Material supplied: Begin
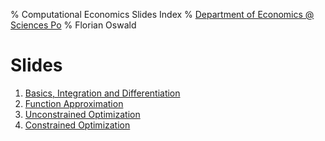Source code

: % Computational Economics Slides Index
% [Department of Economics @ Sciences Po](https://github.com/ScPo-CompEcon)
% Florian Oswald


Slides
======

1. [Basics, Integration and Differentiation](sessions/basic-computing.html)
2. [Function Approximation](sessions/funcapprox.html)
2. [Unconstrained Optimization](sessions/optimization.html)
2. [Constrained Optimization](sessions/constraind-optimization.html)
Material supplied: End
Exercise goal
Go to the line with "Economics Slides Index" and set down that line and every line after it, through the end of the material above, word for word.

Task result
: % Computational Economics Slides Index
% [Department of Economics @ Sciences Po](https://github.com/ScPo-CompEcon)
% Florian Oswald


Slides
======

1. [Basics, Integration and Differentiation](sessions/basic-computing.html)
2. [Function Approximation](sessions/funcapprox.html)
2. [Unconstrained Optimization](sessions/optimization.html)
2. [Constrained Optimization](sessions/constraind-optimization.html)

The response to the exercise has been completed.